Additionally, the study estimates between 93 and 107 Shore vulnerable residents — including those with substance use disorder, serious mental illness, experiencing homelessness, or with other conditions — need supportive housing, which combines affordability with intensive support services.
In a January 2021, one night, count, 51 Shore residents were found to be experiencing homelessness.
Vacant housing units are far more common on the Shore than in Virginia as a whole, largely due to vacation homes, the study found.
Of vacant homes, 56% are reserved for seasonal or other occasional use.
Only 5% of the 10,083 vacant units on the Shore are available for rent or sale, compared to Virginia’s rate of 25%.

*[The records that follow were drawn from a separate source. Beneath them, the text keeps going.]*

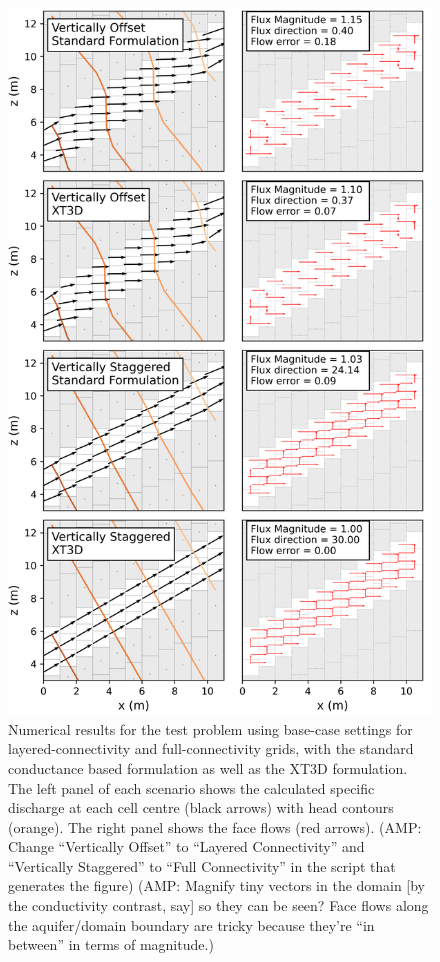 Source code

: \documentclass{article}
\begin{document}
\begin{figure}[p!]
	\begin{center}
	\includegraphics[scale=0.8]{../figures/fig2_paper.png}
	\caption{Numerical results for the test problem using base-case settings for layered-connectivity and full-connectivity grids, with the standard conductance based formulation as well as the XT3D formulation. The left panel of each scenario shows the calculated specific discharge at each cell centre (black arrows) with head contours (orange). The right panel shows the face flows (red arrows). {\color{red} (AMP: Change ``Vertically Offset'' to ``Layered Connectivity'' and ``Vertically Staggered'' to ``Full Connectivity'' in the script that generates the figure)} {\color{red} (AMP: Magnify tiny vectors in the domain [by the conductivity contrast, say] so they can be seen? Face flows along the aquifer/domain boundary are tricky because they're ``in between'' in terms of magnitude.)}}
	\label{fig:fig2}
	\end{center}
\end{figure}
\end{document}
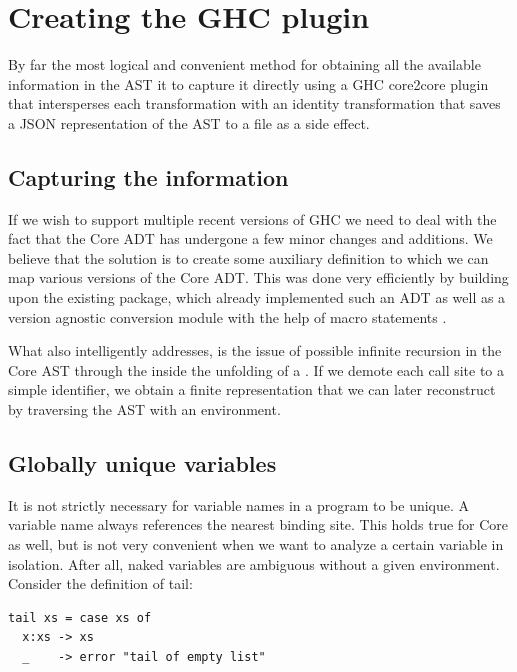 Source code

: \section{Creating the GHC plugin}

By far the most logical and convenient method for obtaining all the available information in the AST it to capture
it directly using a GHC core2core plugin that intersperses each transformation with an identity transformation that
saves a JSON representation of the AST to a file as a side effect. 

\subsection{Capturing the information}

If we wish to support multiple recent versions of GHC we need to deal with the fact that the Core ADT has undergone
a few minor changes and additions. We believe that the solution is to create some auxiliary definition to which we can
map various versions of the Core ADT. This was done very efficiently by building upon the existing  package,
which already implemented such an ADT as well as a version agnostic conversion module with the help of 
macro statements \cite{ghc_dump}. 

What  also intelligently addresses, is the issue of possible infinite recursion
in the Core AST through the  inside the unfolding of a . If we demote each
call site to a simple identifier, we obtain a finite representation that we can later reconstruct by traversing
the AST with an environment.

\subsection{Globally unique variables}

It is not strictly necessary for variable names in a program to be unique. A variable name always
references the nearest binding site. This holds true for Core as well, but is not very convenient
when we want to analyze a certain variable in isolation. After all, naked variables are ambiguous without a given
environment. Consider the definition of tail:

\begin{listing}[H]
\begin{verbatim}
tail xs = case xs of
  x:xs -> xs
  _    -> error "tail of empty list"
\end{verbatim}
\end{listing}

Additionally, nearly 60% of vacant homes in Northampton and 32% in Accomack are categorized as “other vacant,” meaning they either are uninhabitable, being used for storage, owned by financial institutions, or tied up in inheritance or other legal situations, among other reasons.
Among barriers to addressing the Shore’s housing needs, the study found local zoning codes are a barrier to affordable housing.
In Accomack, zoning ordinance requirements for minimum lot size in the agricultural district, a lack of provision for accessory dwelling units as a by-right use; and inconsistency with state laws regarding mobile homes, making the county code “overly restrictive,” all are barriers to meeting affordable housing needs.
Northampton also limits the use of accessory dwelling units, is unclear about mobile home regulations, and “limits housing types and provides few options for multi-family development,” according to the study.
In addition to zoning, other barriers cited include rising construction costs, an inadequate supply of contractors, demographic changes, landlord issues, HUD rent standards, poor infrastructure, limited English proficiency, underfunded programs and services, and public perception of affordable housing.
Goals and Recommendations
Implementing recommendations to improve the affordable housing situation on the Shore “will require a well-coordinated strategy within each county, and regionally in some cases, to set the stage for encouraging and facilitating new housing development,” according to the study.
The strategy “is more complex than building a few additional units every few years,” it said.
“In the face of woefully inadequate funding, an aging stock occupied by households without the financial capacity to maintain and repair their units, poor infrastructure and restrictive zoning that discourages even small rental developments, and local employers who cannot ramp up to their full employment capacity, the Eastern Shore’s housing problem is an economic problem, too,” the study’s authors said.
Among goals the study cites is to harness time and talent from a diverse cross-section of community leaders to guide implementation of the study’s findings, including appointing a leadership team in each county and requiring an annual report from those teams.
An additional goal is to conduct a public awareness campaign to change how people perceive affordable housing.
Additionally, the region needs to expand its housing inventory, by taking measures including updating comprehensive plans and zoning codes; constructing new affordable housing; requesting and supporting increased investment in educational programs in the construction trades; identifying and marketing sites for infill housing development; completing the remaining proposed phases of the Hampton Roads Sanitation District sewer project; and supporting new housing development.
Another goal is to preserve the existing housing stock by continuing community revitalization efforts and continuing to identify communities for Community Development Block Grant projects.
A final goal is to ensure safe housing for people experiencing homelessness, including through management of housing choice vouchers and evaluating the idea of using hotels as emergency shelters.